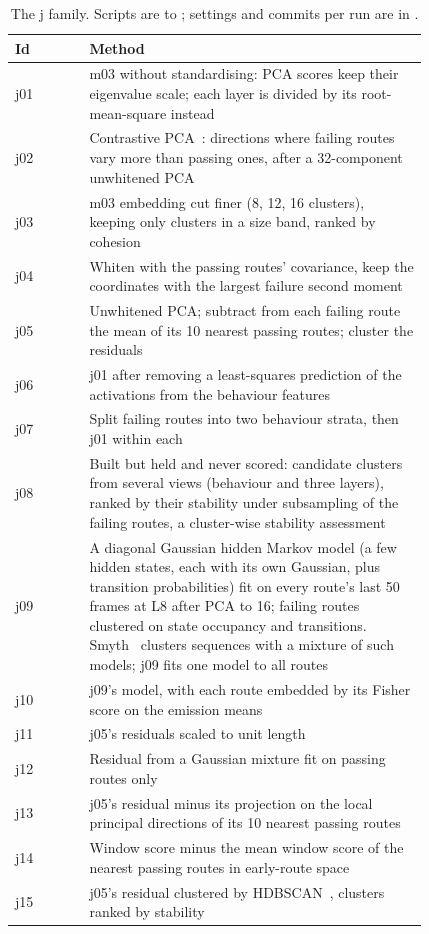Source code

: \begin{table}[t]
\centering
\small
\begin{tabular}{@{}lp{0.82\linewidth}@{}}
\toprule
Id & Method \\
\midrule
j01 & m03 without standardising: PCA scores keep their eigenvalue scale; each
      layer is divided by its root-mean-square instead \\
j02 & Contrastive PCA~\cite{abid2018cpca}: directions where failing routes vary
      more than passing ones, after a 32-component unwhitened PCA \\
j03 & m03 embedding cut finer (8, 12, 16 clusters), keeping only clusters in a
      size band, ranked by cohesion \\
j04 & Whiten with the passing routes' covariance, keep the coordinates with the
      largest failure second moment \\
j05 & Unwhitened PCA; subtract from each failing route the mean of its 10
      nearest passing routes; cluster the residuals \\
j06 & j01 after removing a least-squares prediction of the activations from the
      behaviour features \\
j07 & Split failing routes into two behaviour strata, then j01 within each \\
j08 & Built but held and never scored: candidate clusters from several views (behaviour and three layers), ranked
      by their stability under subsampling of the failing routes, a cluster-wise
      stability assessment~\cite{hennig2007stability} \\
j09 & A diagonal Gaussian hidden Markov model (a few hidden states, each with its
      own Gaussian, plus transition probabilities) fit on every route's last 50
      frames at L8 after PCA to 16; failing routes clustered on state occupancy
      and transitions. Smyth~\cite{smyth1996hmm} clusters sequences with a
      mixture of such models; j09 fits one model to all routes \\
j10 & j09's model, with each route embedded by its Fisher score on the emission
      means \\
j11 & j05's residuals scaled to unit length \\
j12 & Residual from a Gaussian mixture fit on passing routes only \\
j13 & j05's residual minus its projection on the local principal directions of
      its 10 nearest passing routes \\
j14 & Window score minus the mean window score of the nearest passing routes in
      early-route space \\
j15 & j05's residual clustered by HDBSCAN~\cite{campello2013hdbscan,mcinnes2017hdbscan},
      clusters ranked by stability \\
\bottomrule
\end{tabular}
\caption{The j family. Scripts are  to ;
settings and commits per run are in .}
\label{tab:jfamily}
\end{table}

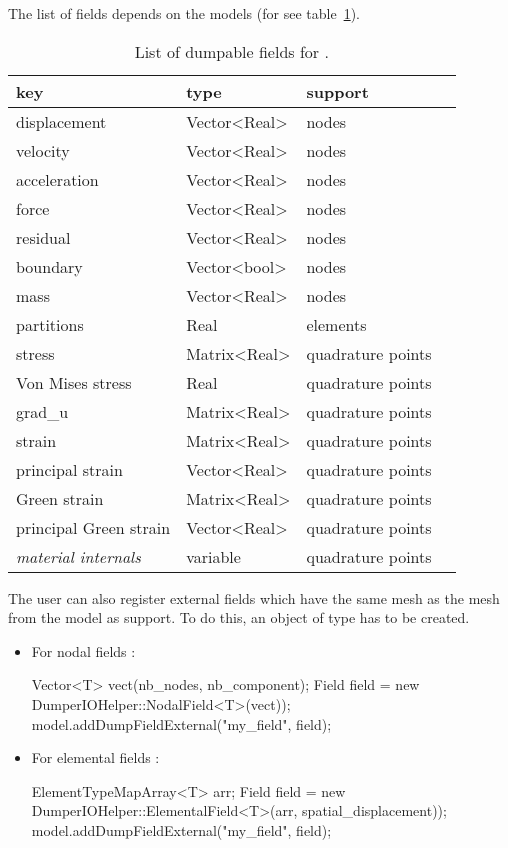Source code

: The list of fields depends on the models (for
 see table~\ref{tab:io:smm_field_list}).

\begin{table}
  \centering
  \begin{tabular}{llll}
    \toprule
    key          &    type      & support \\
    \midrule
    displacement & Vector<Real> & nodes  \\
    velocity     & Vector<Real> & nodes  \\
    acceleration & Vector<Real> & nodes  \\
    force	       & Vector<Real> & nodes  \\
    residual     & Vector<Real> & nodes  \\
    boundary     & Vector<bool> & nodes  \\
    mass         & Vector<Real> & nodes  \\
    partitions   & Real         & elements \\
    stress & Matrix<Real> & quadrature points  \\
    Von Mises stress & Real & quadrature points  \\
    grad\_u & Matrix<Real> & quadrature points  \\
    strain & Matrix<Real> & quadrature points  \\
    principal strain & Vector<Real> & quadrature points  \\
    Green strain & Matrix<Real> & quadrature points  \\
    principal Green strain & Vector<Real> & quadrature points  \\
    \textit{material internals} & variable  & quadrature points  \\
    \bottomrule
  \end{tabular}
  \caption{List of dumpable fields for .}
  \label{tab:io:smm_field_list}
\end{table}

The user can also register external fields which have the same mesh as the mesh from the model as support. To do this, an object of type  has to be created.

\begin{itemize}
\item For nodal fields :
\begin{cpp}
  Vector<T> vect(nb_nodes, nb_component);
  Field field = new DumperIOHelper::NodalField<T>(vect));
  model.addDumpFieldExternal("my_field", field);
\end{cpp}

\item For elemental fields :
\begin{cpp}
  ElementTypeMapArray<T> arr;
  Field field = new DumperIOHelper::ElementalField<T>(arr, spatial_displacement));
  model.addDumpFieldExternal("my_field", field);
\end{cpp}
\end{itemize}

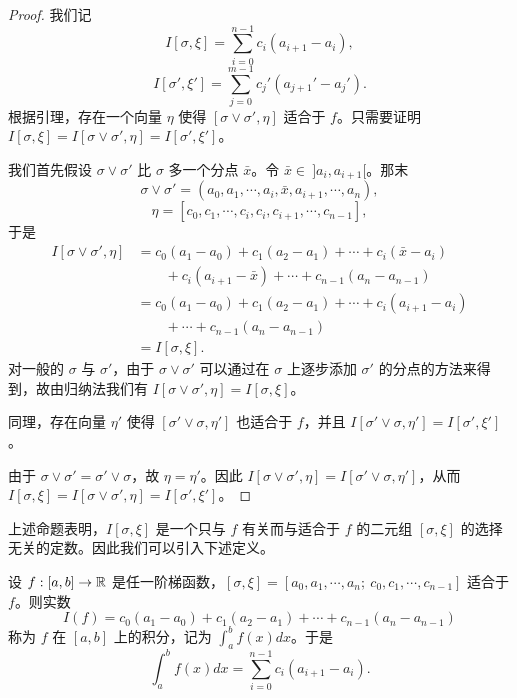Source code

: \begin{proof}

	我们记
	\[
	I[\sigma,\xi]=\sum_{i=0}^{n-1}c_i(a_{i+1}-a_i),
	\]
	\[
	I[\sigma',\xi']=\sum_{j=0}^{m-1}c_j'(a_{j+1}'-a_j').
	\]
	根据引理，存在一个向量 \(\eta\) 使得 \([\sigma\vee\sigma',\eta]\) 适合于 \(f\)。只需要证明 \(I[\sigma,\xi]=I[\sigma\vee\sigma',\eta]=I[\sigma',\xi']\)。

	我们首先假设 \(\sigma\vee\sigma'\) 比 \(\sigma\) 多一个分点 \(\bar x\)。令 \(\bar x\in\ ]a_i,a_{i+1}[\)。那末
	\[
	\sigma\vee\sigma'=(a_0,a_1,\cdots,a_i,\bar x,a_{i+1},\cdots,a_n),
	\]
	\[
	\eta=[c_0,c_1,\cdots,c_i,c_i,c_{i+1},\cdots,c_{n-1}],
	\]
	于是
	\[
	\begin{aligned}
	I[\sigma\vee\sigma',\eta]&=c_0(a_1-a_0)+c_1(a_2-a_1)+\cdots+c_i(\bar x-a_i)\\
	&\qquad+c_i(a_{i+1}-\bar x)+\cdots+c_{n-1}(a_n-a_{n-1})\\
	&=c_0(a_1-a_0)+c_1(a_2-a_1)+\cdots+c_i(a_{i+1}-a_i)\\
	&\qquad+\cdots+c_{n-1}(a_n-a_{n-1})\\
	&=I[\sigma,\xi].
	\end{aligned}
	\]
	对一般的 \(\sigma\) 与 \(\sigma'\)，由于 \(\sigma\vee\sigma'\) 可以通过在 \(\sigma\) 上逐步添加 \(\sigma'\) 的分点的方法来得到，故由归纳法我们有 \(I[\sigma\vee\sigma',\eta]=I[\sigma,\xi]\)。

	同理，存在向量 \(\eta'\) 使得 \([\sigma'\vee\sigma,\eta']\) 也适合于 \(f\)，并且 \(I[\sigma'\vee\sigma,\eta']=I[\sigma',\xi']\)。

	由于 \(\sigma\vee\sigma'=\sigma'\vee\sigma\)，故 \(\eta=\eta'\)。因此 \(I[\sigma\vee\sigma',\eta]=I[\sigma'\vee\sigma,\eta']\)，从而 \(I[\sigma,\xi]=I[\sigma\vee\sigma',\eta]=I[\sigma',\xi']\)。

\end{proof}

上述命题表明，\(I[\sigma,\xi]\) 是一个只与 \(f\) 有关而与适合于 \(f\) 的二元组 \([\sigma,\xi]\) 的选择无关的定数。因此我们可以引入下述定义。

\begin{mydef*}{}

	设 \(f:[a,b]\to\R\) 是任一阶梯函数，\([\sigma,\xi]=[a_0,a_1,\cdots,a_n;\ c_0,c_1,\cdots,c_{n-1}]\) 适合于 \(f\)。则实数
	\[
	I(f)=c_0(a_1-a_0)+c_1(a_2-a_1)+\cdots+c_{n-1}(a_n-a_{n-1})
	\]
	称为 \(f\) 在 \([a,b]\) 上的积分，记为 \(\displaystyle\int_a^b f(x)dx\)。于是
	\[
	\int_a^b f(x)dx=\sum_{i=0}^{n-1}c_i(a_{i+1}-a_i).
	\]

\end{mydef*}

> [What the task asks]
Begin at the first line of the material and copy each line exactly through the one containing "more than passing". Omit pictures.

> [Solved exercise]
Source code

: \begin{table}[t]
\centering
\small
\begin{tabular}{@{}lp{0.82\linewidth}@{}}
\toprule
Id & Method \\
\midrule
j01 & m03 without standardising: PCA scores keep their eigenvalue scale; each
      layer is divided by its root-mean-square instead \\
j02 & Contrastive PCA~\cite{abid2018cpca}: directions where failing routes vary
      more than passing ones, after a 32-component unwhitened PCA \\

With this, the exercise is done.